El arca exultante. Un viaje en imágenes por el placer animal
Los pequeños placeres de la vida que hacen felices a los humanos, como permanecer al sol con la piel al descubierto, los abrazos o los alimentos sabrosos, son fuente de felicidad también en el mundo animal y objeto de estudio de una novedosa disciplina conocida como "etología hedonista".
Según Jonathan Balcombe, un experto en comportamiento animal, también los animales experimentan placer y dolor, y en algunos casos no son imnunes a los vicios.
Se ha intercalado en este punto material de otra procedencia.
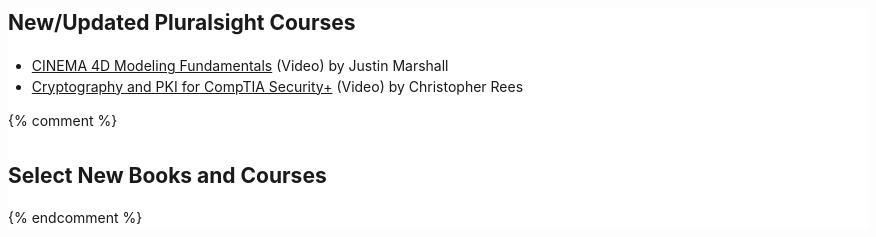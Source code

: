 ## <a name="pluralsight-new"></a>New/Updated Pluralsight Courses ## 

* [CINEMA 4D Modeling Fundamentals](https://app.pluralsight.com/library/courses/cinema-4d-modeling-fundamentals/table-of-contents) (Video) by Justin Marshall
* [Cryptography and PKI for CompTIA Security+](https://app.pluralsight.com/library/courses/comptia-security-plus-cryptography-pki/table-of-contents) (Video) by Christopher Rees



{% comment %}
## <a name="select"></a>Select New Books and Courses ##

{% endcomment %}
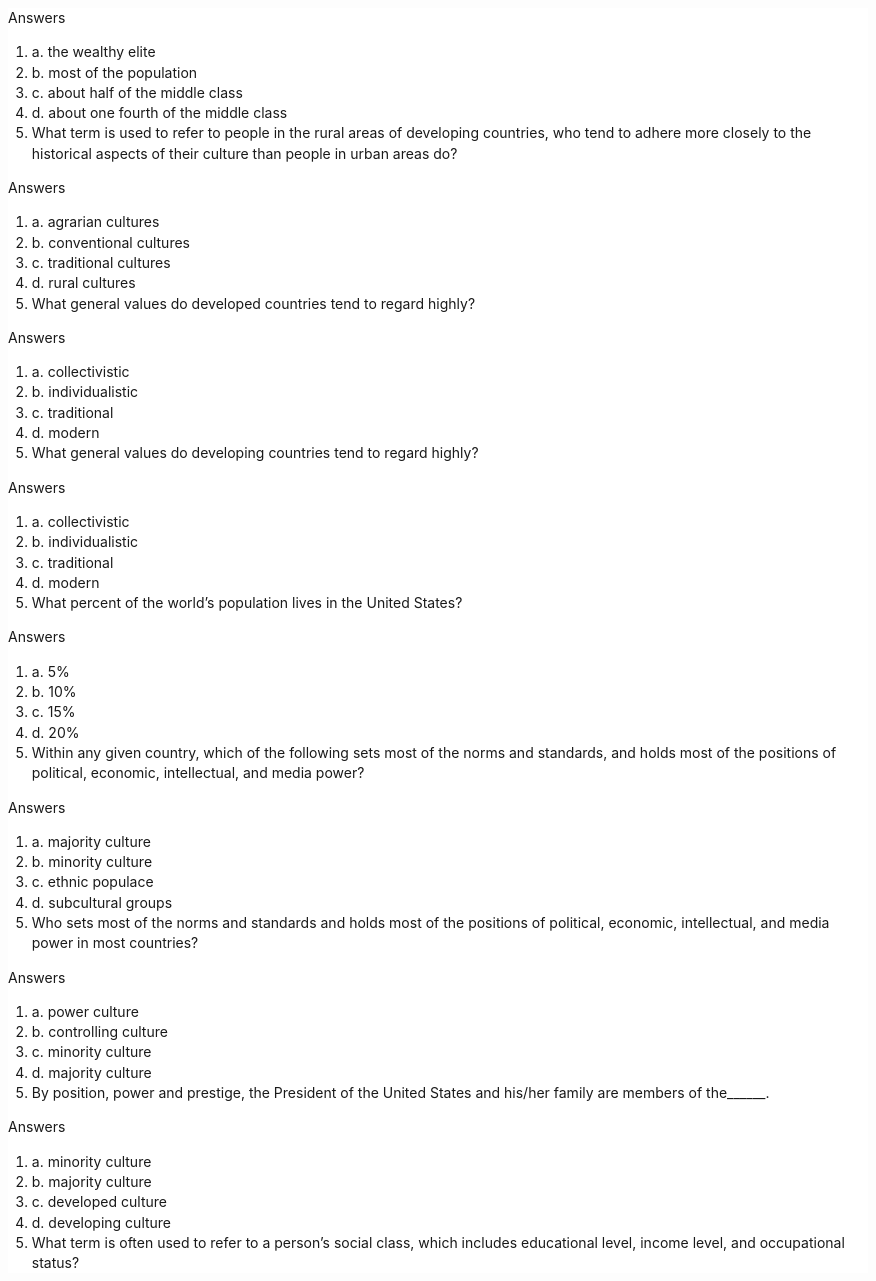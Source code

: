 Answers
1. a. the wealthy elite
2. b. most of the population
3. c. about half of the middle class 
4. d. about one fourth of the middle class
48. What term is used to refer to people in the rural areas of developing countries, who tend to adhere more closely to the historical aspects of their culture than people in urban areas do?

Answers
1. a. agrarian cultures
2. b. conventional cultures 
3. c. traditional cultures
4. d. rural cultures
49. What general values do developed countries tend to regard highly?

Answers
1. a. collectivistic
2. b. individualistic 
3. c. traditional
4. d. modern
50. What general values do developing countries tend to regard highly?

Answers
1. a. collectivistic 
2. b. individualistic
3. c. traditional
4. d. modern
51. What percent of the world’s population lives in the United States?

Answers
1. a. 5%
2. b. 10%
3. c. 15%
4. d. 20% 
52. Within any given country, which of the following sets most of the norms and standards, and holds most of the positions of political, economic, intellectual, and media power?

Answers
1. a. majority culture
2. b. minority culture 
3. c. ethnic populace
4. d. subcultural groups
53. Who sets most of the norms and standards and holds most of the positions of political, economic, intellectual, and media power in most countries?

Answers
1. a. power culture 
2. b. controlling culture
3. c. minority culture
4. d. majority culture
54. By position, power and prestige, the President of the United States and his/her family are members of the______.

Answers
1. a. minority culture
2. b. majority culture
3. c. developed culture
4. d. developing culture 
55. What term is often used to refer to a person’s social class, which includes educational level, income level, and occupational status?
Para demostrarlo publicó el libro "El arca exultante. Un viaje en imágenes por el placer animal", rico en fotografías de diversas especies mostradas en las más diversas actitudes, que van de lo gracioso a lo conmovedor.
Se trata, explica Balcombe, de una suerte de novedosa "etología hedonista", que explica conductas animales en la búsqueda del placer.
A los lémures de Madagascar, por ejemplo, les gusta estar con la panza al aire libre para gozar del sol, mientras los ratones son capaces de internarse en un laberinto de temperaturas polares para conseguir alimentos sabrosos como galletas elaboradas con manteca, paté o Coca-Cola.
Si, en cambio, encuentran alimento balanceado para ratones... volverán rápidamente a sus nidos, para no dejarlos por el resto del experimento, explicó Balcombe al New York Times.
Para el experto hay tres argumentos básicos en apoyo de la teoría del placer animal: en primer lugar la adaptación, ya que el dolor desaliente las conductas peligrosas; en segundo lugar la existencia del placer en al menos una especie animal, es decir el ser humano; en tercer lugar porque están "equipados" para sentirlo, del mismo modo que el dolor.
El científico también asegura que en los animales el sexo no está solamente vinculado con la reproducción: lejos de ser un placer exclusivo del hombre, según Balcombe también está presente entre las distintas
especies del reino animal.
A modo de confirmación, el especialista exhibe la foto de una pareja de manatíes con el pene de cada uno en la boca del otro.
Pero además de los placeres, al parecer los animales no son inmunes al abuso de sustancias. En la naturaleza, en efecto, se pueden encontrar pájaros o elefantes ebrios después de haber consumido cantidades superiores a lo normal de frutas fermentadas.